DATA LISTING:
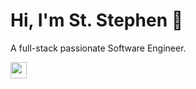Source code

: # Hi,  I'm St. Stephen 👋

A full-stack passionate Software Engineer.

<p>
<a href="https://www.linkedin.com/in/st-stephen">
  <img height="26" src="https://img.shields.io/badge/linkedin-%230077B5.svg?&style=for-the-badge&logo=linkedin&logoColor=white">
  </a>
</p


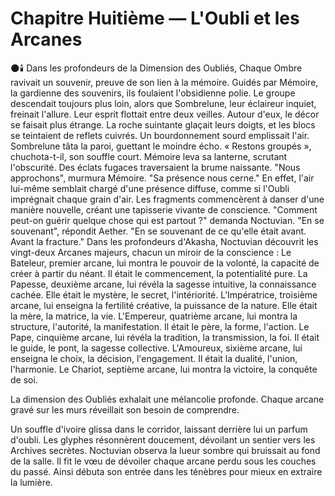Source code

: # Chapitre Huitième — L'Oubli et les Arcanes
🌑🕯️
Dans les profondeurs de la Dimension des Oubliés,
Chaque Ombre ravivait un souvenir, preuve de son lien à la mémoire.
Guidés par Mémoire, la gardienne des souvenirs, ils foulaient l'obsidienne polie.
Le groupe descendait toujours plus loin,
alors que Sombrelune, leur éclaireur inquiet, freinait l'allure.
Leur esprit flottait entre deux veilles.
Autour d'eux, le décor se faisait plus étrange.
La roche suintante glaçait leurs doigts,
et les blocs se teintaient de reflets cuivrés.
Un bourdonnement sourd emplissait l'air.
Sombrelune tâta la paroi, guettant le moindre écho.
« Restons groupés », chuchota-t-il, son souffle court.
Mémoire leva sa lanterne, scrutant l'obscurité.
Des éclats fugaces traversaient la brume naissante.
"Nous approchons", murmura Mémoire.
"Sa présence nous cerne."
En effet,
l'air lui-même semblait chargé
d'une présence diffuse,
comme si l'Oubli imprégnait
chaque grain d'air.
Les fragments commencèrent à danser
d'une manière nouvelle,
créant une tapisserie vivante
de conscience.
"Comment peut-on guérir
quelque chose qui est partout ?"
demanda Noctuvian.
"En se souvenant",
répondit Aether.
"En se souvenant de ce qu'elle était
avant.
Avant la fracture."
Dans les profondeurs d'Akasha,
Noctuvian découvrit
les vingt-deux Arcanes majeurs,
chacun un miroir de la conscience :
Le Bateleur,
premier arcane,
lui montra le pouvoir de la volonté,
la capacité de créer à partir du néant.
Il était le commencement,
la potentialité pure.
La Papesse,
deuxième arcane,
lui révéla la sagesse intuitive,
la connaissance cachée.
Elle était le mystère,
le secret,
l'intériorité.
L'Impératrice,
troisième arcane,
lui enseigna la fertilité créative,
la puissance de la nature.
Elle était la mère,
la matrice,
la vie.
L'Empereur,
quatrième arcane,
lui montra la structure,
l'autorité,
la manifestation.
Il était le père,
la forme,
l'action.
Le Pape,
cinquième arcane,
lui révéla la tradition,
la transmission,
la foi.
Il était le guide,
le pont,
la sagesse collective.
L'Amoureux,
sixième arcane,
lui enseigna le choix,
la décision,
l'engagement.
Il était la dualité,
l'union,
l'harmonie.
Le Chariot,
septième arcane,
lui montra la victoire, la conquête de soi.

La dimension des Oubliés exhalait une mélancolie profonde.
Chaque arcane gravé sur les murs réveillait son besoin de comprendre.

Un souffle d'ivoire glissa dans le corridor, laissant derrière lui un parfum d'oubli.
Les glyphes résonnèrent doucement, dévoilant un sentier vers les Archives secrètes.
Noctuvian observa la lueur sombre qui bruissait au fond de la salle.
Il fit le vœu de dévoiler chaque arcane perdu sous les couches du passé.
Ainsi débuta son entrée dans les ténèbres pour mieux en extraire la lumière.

--

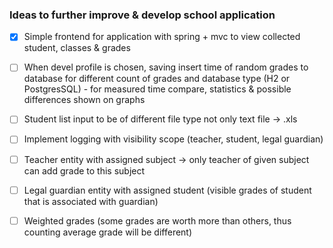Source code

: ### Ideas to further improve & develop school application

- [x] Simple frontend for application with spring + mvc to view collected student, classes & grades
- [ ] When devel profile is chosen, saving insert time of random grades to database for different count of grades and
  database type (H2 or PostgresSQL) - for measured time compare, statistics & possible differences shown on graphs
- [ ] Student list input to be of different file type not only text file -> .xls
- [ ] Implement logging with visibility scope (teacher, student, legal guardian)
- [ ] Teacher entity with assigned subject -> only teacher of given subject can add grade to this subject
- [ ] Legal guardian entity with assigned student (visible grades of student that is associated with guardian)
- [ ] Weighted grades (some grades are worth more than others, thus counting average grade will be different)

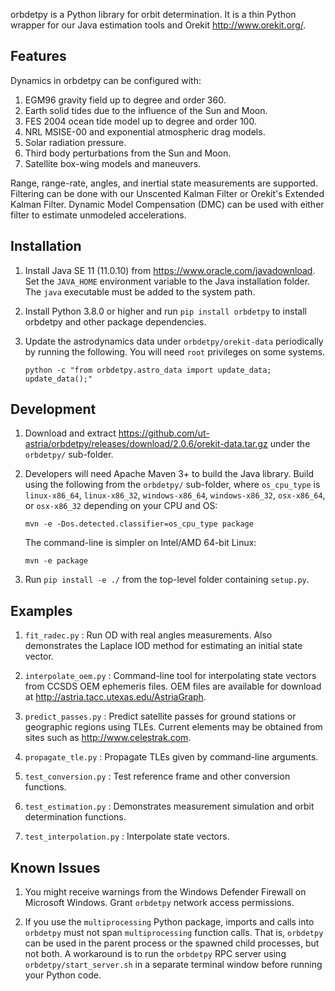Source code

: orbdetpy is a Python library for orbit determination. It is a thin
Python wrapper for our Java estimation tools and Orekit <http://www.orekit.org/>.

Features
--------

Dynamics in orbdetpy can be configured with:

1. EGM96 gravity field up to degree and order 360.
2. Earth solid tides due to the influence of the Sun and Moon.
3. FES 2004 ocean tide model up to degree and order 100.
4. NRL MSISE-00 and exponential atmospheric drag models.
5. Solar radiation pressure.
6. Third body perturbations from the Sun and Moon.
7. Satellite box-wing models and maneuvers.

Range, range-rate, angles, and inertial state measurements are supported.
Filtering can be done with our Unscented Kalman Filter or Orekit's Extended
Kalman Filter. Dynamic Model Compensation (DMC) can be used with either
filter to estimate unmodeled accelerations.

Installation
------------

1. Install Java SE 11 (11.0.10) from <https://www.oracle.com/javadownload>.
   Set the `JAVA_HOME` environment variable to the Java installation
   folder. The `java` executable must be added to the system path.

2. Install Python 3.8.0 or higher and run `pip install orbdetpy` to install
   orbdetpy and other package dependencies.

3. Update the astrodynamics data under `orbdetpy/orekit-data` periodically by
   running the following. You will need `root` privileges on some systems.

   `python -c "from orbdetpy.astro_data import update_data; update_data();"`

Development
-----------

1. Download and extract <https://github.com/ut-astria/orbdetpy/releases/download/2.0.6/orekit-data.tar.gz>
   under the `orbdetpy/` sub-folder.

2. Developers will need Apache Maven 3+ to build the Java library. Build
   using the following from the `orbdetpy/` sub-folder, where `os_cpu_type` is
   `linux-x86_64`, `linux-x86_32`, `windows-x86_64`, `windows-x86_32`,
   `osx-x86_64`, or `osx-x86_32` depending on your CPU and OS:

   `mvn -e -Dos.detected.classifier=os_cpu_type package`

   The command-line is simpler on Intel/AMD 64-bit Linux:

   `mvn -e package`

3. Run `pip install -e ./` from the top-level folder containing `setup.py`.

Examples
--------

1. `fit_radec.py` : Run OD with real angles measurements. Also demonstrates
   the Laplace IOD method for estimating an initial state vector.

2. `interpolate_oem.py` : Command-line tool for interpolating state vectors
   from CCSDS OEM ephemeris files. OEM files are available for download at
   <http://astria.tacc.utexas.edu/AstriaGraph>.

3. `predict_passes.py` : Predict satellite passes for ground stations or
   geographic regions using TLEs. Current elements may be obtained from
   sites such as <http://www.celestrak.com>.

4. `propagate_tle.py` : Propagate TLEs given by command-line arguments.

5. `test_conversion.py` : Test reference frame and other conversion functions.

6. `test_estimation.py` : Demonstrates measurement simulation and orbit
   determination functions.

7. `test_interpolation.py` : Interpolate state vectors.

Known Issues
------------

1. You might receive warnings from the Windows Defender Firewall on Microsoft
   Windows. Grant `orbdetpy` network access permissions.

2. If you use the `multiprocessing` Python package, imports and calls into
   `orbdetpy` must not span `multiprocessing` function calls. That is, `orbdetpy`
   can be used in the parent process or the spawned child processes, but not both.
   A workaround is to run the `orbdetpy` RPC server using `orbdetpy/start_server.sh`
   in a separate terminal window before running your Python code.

...

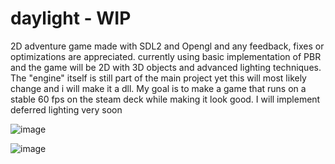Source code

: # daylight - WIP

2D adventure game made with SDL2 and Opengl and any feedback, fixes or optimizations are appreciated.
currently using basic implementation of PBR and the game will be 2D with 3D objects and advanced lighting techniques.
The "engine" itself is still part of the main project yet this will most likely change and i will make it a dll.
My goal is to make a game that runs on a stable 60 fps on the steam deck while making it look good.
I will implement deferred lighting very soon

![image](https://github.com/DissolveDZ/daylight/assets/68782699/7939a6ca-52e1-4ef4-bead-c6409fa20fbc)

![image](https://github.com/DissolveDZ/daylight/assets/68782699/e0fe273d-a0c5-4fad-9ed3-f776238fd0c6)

DIRECTIONS FOR THIS TASK: All lines that hold the word "models" should be copied from the data.

EXERCISE RESULT:
4. NRL MSISE-00 and exponential atmospheric drag models.
7. Satellite box-wing models and maneuvers.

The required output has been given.